Your assignment: Your reply must contain exactly the lines running from the one with "bài test này." to the last line of the entries below, both included, and no other lines.

Supplied records:
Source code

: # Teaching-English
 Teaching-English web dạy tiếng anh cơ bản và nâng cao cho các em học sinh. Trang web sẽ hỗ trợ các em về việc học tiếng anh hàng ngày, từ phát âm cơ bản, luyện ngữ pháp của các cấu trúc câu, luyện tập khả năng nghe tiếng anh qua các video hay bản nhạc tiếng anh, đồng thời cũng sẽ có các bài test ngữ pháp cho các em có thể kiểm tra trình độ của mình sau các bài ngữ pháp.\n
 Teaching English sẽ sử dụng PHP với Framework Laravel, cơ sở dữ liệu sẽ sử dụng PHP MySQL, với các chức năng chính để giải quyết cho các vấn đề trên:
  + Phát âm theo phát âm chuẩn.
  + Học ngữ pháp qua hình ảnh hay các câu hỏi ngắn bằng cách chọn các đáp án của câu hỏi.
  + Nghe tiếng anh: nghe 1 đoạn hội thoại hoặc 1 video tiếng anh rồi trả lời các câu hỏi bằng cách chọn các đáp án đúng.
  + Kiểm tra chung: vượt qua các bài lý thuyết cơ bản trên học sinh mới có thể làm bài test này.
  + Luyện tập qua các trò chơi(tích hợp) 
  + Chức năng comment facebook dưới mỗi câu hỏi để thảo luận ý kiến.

Answer to this task:
  + Kiểm tra chung: vượt qua các bài lý thuyết cơ bản trên học sinh mới có thể làm bài test này.
  + Luyện tập qua các trò chơi(tích hợp) 
  + Chức năng comment facebook dưới mỗi câu hỏi để thảo luận ý kiến.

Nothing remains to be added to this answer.